Pemain Argentina termasuk Nahuel Molina, Thiago Almada, dan Leandro Paredes, serta wasit Argentina Roberto Ayala, terlibat dalam insiden tersebut, begitu pula Pablo Martin Paez Gavira dari Spanyol.
Proses disiplin telah dibuka dengan kelima orang tersebut menghadapi tuduhan mulai dari penyerangan hingga perilaku tidak sportif.
FIFA juga akan menyelidiki insiden setelah kemenangan Argentina 2-1 atas Inggris di semifinal di mana para pemain membentangkan spanduk bertuliskan: “Las Malvinas son Argentinas” (Kepulauan Falkland adalah milik Argentina).
FIFA menyatakan bahwa proses hukum tersebut akan menargetkan potensi pelanggaran terhadap pasal-pasal badan pengatur dunia tentang penggunaan acara olahraga untuk demonstrasi yang bukan bersifat olahraga, perilaku buruk tim, diskriminasi dan pelecehan rasis, serta ketertiban dan keamanan di pertandingan.

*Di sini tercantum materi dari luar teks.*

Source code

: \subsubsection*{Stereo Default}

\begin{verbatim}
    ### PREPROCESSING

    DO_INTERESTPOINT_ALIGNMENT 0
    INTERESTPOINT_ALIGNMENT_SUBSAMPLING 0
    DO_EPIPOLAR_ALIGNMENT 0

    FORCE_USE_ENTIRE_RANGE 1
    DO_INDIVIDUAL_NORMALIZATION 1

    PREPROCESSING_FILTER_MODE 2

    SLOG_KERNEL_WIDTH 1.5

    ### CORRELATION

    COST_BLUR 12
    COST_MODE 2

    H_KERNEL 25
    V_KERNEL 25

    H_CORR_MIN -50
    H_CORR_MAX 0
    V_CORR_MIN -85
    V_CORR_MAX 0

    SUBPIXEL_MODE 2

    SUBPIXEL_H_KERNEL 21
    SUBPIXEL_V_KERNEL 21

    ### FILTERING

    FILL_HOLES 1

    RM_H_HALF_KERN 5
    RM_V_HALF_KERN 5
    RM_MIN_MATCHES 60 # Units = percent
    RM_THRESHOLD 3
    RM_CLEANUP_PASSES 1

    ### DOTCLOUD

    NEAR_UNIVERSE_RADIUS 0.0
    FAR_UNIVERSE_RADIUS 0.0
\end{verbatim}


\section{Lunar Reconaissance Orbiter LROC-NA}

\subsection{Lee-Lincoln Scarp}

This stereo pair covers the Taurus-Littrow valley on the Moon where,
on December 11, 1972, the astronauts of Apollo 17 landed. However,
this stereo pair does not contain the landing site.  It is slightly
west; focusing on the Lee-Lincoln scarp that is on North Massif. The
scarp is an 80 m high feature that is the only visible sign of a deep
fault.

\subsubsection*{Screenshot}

Yang terakhir ini dilakukan “sehubungan dengan nyanyian dan gestur diskriminatif, keterlambatan kick-off, kegagalan untuk mematuhi protokol pertandingan dan keamanan, tampilan pesan yang tidak pantas oleh tim dan penonton, serta pelemparan benda oleh penonton terkait beberapa pertandingan tim perwakilan Argentina di Piala Dunia FIFA 2026”.